▶ **EXERCISE MATERIAL**:
-- -- --
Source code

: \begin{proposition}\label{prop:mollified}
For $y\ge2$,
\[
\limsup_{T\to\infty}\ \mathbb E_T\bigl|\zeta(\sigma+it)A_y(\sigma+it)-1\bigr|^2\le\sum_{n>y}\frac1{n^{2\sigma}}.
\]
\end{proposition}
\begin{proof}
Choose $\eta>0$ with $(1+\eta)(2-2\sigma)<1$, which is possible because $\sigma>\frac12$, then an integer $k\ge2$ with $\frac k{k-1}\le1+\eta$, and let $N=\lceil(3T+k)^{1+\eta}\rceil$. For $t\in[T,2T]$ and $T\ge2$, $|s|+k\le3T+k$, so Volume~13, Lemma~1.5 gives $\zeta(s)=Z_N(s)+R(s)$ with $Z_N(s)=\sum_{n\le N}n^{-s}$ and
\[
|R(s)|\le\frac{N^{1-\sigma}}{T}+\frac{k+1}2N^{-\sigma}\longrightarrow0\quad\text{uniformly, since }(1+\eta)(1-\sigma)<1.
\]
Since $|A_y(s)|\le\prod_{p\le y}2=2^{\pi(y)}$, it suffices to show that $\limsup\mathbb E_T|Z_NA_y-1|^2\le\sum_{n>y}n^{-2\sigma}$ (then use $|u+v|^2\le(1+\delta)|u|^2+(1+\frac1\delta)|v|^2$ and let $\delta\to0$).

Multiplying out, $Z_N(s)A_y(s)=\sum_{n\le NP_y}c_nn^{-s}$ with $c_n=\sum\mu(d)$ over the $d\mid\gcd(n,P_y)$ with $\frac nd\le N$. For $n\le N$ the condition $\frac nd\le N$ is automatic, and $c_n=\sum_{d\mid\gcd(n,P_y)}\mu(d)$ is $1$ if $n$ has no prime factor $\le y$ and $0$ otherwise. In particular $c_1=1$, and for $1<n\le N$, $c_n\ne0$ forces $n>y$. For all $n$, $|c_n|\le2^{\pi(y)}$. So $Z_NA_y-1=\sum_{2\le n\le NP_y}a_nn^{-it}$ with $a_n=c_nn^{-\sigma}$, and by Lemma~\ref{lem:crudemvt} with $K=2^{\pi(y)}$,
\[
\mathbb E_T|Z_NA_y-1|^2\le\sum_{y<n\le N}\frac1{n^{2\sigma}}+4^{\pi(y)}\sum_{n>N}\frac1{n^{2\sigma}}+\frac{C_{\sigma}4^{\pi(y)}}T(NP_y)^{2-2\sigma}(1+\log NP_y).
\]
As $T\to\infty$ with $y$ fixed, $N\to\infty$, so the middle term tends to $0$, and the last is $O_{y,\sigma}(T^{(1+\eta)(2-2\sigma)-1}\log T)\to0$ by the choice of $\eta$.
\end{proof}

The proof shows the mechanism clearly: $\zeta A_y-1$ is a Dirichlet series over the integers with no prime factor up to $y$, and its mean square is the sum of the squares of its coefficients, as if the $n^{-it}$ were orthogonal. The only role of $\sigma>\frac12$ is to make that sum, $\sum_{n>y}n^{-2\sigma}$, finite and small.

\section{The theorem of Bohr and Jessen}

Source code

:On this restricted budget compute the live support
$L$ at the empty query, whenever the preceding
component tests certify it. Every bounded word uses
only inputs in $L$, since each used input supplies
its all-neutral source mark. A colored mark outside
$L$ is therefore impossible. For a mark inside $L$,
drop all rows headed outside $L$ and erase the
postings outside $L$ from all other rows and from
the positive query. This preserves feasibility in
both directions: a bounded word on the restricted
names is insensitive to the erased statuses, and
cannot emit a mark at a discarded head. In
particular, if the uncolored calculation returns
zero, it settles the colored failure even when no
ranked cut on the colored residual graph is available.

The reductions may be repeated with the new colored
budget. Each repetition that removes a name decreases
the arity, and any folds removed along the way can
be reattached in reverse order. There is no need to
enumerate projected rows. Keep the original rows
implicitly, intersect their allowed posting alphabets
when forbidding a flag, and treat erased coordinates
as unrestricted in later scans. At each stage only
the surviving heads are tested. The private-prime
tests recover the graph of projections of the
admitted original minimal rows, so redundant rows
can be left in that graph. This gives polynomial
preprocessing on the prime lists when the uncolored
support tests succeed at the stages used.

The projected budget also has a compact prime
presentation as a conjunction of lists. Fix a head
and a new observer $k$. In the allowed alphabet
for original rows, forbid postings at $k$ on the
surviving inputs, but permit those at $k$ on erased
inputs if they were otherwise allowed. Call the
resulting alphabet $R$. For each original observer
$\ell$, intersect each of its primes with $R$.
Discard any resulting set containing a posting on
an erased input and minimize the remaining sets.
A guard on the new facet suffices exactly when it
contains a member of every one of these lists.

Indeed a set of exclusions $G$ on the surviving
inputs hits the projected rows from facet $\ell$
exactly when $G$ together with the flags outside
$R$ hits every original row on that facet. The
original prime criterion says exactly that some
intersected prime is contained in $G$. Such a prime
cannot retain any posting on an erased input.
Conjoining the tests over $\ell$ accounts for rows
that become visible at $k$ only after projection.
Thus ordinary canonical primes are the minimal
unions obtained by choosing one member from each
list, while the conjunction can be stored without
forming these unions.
-- -- --
▶ **WHAT TO DO**: Among the records above, a stretch begins at the line containing "budget. Each repetition" and ends at the line containing "Conjoining the tests". Restate that stretch word for word, and nothing else.

▶ **EXERCISE OUTPUT**:
budget. Each repetition that removes a name decreases
the arity, and any folds removed along the way can
be reattached in reverse order. There is no need to
enumerate projected rows. Keep the original rows
implicitly, intersect their allowed posting alphabets
when forbidding a flag, and treat erased coordinates
as unrestricted in later scans. At each stage only
the surviving heads are tested. The private-prime
tests recover the graph of projections of the
admitted original minimal rows, so redundant rows
can be left in that graph. This gives polynomial
preprocessing on the prime lists when the uncolored
support tests succeed at the stages used.

The projected budget also has a compact prime
presentation as a conjunction of lists. Fix a head
and a new observer $k$. In the allowed alphabet
for original rows, forbid postings at $k$ on the
surviving inputs, but permit those at $k$ on erased
inputs if they were otherwise allowed. Call the
resulting alphabet $R$. For each original observer
$\ell$, intersect each of its primes with $R$.
Discard any resulting set containing a posting on
an erased input and minimize the remaining sets.
A guard on the new facet suffices exactly when it
contains a member of every one of these lists.

Indeed a set of exclusions $G$ on the surviving
inputs hits the projected rows from facet $\ell$
exactly when $G$ together with the flags outside
$R$ hits every original row on that facet. The
original prime criterion says exactly that some
intersected prime is contained in $G$. Such a prime
cannot retain any posting on an erased input.
Conjoining the tests over $\ell$ accounts for rows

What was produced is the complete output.